Ultimately, Los Rios backed out of its deal to buy the land directly from Lily. The college would still be built, but the agency would be the project's driver.

 

After Lily was sued for eminent domain, the company, in turn, filed in court against the city and Los Rios alleging that the college district had breached its purchase contract and that the city had induced it to do so.

 

As the dispute wore on, the city continued its pursuit of redevelopment in the area.

In August 2011, the agency bought two smaller parcels east of the Lily site for $3.1 million.

 

Two months later, a jury put a crimp on the redevelopment agency's plans.
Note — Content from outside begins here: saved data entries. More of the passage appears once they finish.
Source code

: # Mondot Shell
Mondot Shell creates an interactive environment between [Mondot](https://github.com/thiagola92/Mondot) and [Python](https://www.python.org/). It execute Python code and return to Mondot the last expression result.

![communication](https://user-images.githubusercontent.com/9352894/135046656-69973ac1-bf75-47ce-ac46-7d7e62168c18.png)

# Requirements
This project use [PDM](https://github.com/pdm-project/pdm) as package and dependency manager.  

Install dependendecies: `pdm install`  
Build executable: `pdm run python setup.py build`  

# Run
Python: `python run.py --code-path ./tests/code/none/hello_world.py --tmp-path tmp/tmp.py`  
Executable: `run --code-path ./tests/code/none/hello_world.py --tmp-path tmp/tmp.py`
If the condemnation were to go forward, jurors decided, the agency would have to spend far more than the $387,000 it had proposed.

 

A fair price, jurors decided, would be $7.9 million.

 

The redevelopment agency then abandoned the condemnation effort.

 

Soon afterward, California lawmakers dissolved redevelopment agencies outright, a move upheld by the state Supreme Court.

 

The Rancho Cordova City Council now is the successor to the redevelopment agency.

 

That Supreme Court decision "caught us in the middle of the deal," Sander said. "The timing was truly bad."

 

Lily, meanwhile, still owns the 9.6 acres.

 

City officials say the prospect of a Los Rios satellite campus at the location is still on the radar.

 

And Fong, Lily's general partner, said he wants to change the dynamic of the relationship between the company and the city.

 

"Ultimately, we still have to deal with them" on future projects at the site, he said.